There are many places of historical interest that might be described, as well as numerous Halls, Colleges, Hospitals, etc., but the limits of this paper will not permit. We shall only refer to the Government Hospital for the Insane, situated at the junction of the Potomac and Anacostia rivers, and one of the finest and largest institutions of the kind in the world. It is seven hundred and fifty feet in length by two hundred deep, containing five hundred single rooms, and accommodations for more than nine hundred patients.
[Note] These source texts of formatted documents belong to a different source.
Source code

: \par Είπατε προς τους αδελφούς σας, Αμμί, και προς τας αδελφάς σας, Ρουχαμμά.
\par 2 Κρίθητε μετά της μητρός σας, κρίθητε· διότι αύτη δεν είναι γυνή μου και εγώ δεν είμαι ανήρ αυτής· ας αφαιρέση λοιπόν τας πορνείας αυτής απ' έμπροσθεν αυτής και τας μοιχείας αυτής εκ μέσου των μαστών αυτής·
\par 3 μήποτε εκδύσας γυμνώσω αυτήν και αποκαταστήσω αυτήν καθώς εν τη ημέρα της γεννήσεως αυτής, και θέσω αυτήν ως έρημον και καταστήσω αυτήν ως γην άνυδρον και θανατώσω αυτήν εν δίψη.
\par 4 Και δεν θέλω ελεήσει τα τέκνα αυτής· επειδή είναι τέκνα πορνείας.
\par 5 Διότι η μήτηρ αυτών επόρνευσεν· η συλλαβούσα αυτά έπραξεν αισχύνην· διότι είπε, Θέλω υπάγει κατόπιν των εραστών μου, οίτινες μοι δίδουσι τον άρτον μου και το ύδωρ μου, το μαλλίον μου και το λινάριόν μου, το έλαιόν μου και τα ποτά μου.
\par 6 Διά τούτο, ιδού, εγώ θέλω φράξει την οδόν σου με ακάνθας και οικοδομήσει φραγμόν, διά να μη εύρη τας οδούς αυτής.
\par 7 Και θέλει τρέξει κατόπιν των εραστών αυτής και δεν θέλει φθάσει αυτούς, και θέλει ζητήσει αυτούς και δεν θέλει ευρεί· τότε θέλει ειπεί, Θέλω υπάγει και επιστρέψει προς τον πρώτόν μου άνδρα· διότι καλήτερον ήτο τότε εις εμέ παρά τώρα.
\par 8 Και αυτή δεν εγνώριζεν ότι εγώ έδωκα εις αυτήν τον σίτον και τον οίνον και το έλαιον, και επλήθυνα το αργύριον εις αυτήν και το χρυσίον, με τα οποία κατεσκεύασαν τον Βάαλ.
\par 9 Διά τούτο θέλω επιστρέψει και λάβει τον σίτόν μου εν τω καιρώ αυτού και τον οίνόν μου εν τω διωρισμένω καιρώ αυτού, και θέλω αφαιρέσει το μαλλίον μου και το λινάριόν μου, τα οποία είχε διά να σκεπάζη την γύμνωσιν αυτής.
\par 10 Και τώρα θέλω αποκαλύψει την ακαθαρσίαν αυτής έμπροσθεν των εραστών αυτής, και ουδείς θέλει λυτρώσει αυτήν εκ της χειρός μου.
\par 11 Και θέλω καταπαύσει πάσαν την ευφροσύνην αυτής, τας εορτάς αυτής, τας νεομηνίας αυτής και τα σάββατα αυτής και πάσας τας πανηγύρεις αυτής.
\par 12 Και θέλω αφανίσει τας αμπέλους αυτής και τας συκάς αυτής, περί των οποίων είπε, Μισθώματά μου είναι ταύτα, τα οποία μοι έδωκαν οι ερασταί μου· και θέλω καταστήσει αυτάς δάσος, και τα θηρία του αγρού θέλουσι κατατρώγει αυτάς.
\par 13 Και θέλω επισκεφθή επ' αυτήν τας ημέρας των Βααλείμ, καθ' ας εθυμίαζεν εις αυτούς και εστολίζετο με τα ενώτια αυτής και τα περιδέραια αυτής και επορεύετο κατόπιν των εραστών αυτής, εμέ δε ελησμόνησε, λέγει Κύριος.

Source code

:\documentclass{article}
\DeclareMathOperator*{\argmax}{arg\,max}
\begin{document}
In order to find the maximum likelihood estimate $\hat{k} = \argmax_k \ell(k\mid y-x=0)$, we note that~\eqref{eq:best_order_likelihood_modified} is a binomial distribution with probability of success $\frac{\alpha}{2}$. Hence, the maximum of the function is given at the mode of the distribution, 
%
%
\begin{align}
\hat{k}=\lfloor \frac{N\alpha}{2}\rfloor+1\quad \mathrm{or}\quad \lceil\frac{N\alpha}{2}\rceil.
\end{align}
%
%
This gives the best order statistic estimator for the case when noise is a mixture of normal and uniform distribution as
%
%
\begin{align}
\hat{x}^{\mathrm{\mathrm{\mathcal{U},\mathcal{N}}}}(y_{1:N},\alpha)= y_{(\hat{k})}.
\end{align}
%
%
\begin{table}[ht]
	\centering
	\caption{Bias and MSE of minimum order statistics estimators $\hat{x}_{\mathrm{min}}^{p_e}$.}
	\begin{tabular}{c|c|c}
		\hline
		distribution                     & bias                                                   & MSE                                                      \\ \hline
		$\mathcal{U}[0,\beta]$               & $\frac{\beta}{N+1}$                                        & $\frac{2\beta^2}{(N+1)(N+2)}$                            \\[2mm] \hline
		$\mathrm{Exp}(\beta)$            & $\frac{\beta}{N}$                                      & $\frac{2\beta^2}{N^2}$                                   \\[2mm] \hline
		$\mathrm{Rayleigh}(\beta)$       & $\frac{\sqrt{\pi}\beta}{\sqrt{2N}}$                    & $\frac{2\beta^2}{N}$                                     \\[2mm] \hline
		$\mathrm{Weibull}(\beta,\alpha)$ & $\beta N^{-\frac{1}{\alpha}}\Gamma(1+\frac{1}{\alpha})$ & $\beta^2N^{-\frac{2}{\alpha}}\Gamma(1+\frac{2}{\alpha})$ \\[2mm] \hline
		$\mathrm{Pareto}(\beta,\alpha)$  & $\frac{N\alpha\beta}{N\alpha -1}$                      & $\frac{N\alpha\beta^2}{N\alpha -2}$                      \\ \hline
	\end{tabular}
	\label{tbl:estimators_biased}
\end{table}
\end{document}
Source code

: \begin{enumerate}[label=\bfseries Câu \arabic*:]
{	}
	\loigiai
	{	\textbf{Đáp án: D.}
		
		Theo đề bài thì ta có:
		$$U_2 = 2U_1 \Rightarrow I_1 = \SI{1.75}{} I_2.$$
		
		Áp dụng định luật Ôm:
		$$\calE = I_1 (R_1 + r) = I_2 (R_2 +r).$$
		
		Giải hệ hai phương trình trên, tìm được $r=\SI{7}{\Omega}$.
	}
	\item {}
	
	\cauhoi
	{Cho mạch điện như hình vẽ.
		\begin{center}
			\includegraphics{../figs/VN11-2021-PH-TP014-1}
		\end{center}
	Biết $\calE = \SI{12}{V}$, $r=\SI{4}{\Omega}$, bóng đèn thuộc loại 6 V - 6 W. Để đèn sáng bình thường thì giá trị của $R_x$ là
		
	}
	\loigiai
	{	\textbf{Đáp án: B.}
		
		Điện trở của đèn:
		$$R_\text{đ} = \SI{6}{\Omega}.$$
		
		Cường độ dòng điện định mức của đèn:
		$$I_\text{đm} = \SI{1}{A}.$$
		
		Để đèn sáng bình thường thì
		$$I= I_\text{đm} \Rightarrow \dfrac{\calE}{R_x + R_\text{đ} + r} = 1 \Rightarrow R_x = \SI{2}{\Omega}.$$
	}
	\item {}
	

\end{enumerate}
The Deaf and Dumb Asylum and College are also conspicuous among the Public Institutions, built in the pointed Gothic style, and costing the Government $350,000.

During the late war Washington was converted into a vast fortress, and made the base of operations for the entire forces of the Union. The hills surrounding it were covered with the camps of soldiers, while its vast streets and avenues hourly echoed the tread of moving troops, and the heavy crushing roll of artillery. At the close of the contest the city was found to have risen high upon the wave of revolution; a new element had been infused into its population, and the march of improvement had begun. In ten years the number of inhabitants had increased fifty thousand. With the continuance of peace, and the spirit of improvement and progress remaining unchecked, it may reasonably be predicted and confidently anticipated, that the close of the Nineteenth Century will find the Capital City of this great Republic approaching in splendor and importance the realization of the proudest hope and dream of magnificence ever cherished in the hearts of its worthy founders, and in itself a monument worthy of the immortal name of Washington.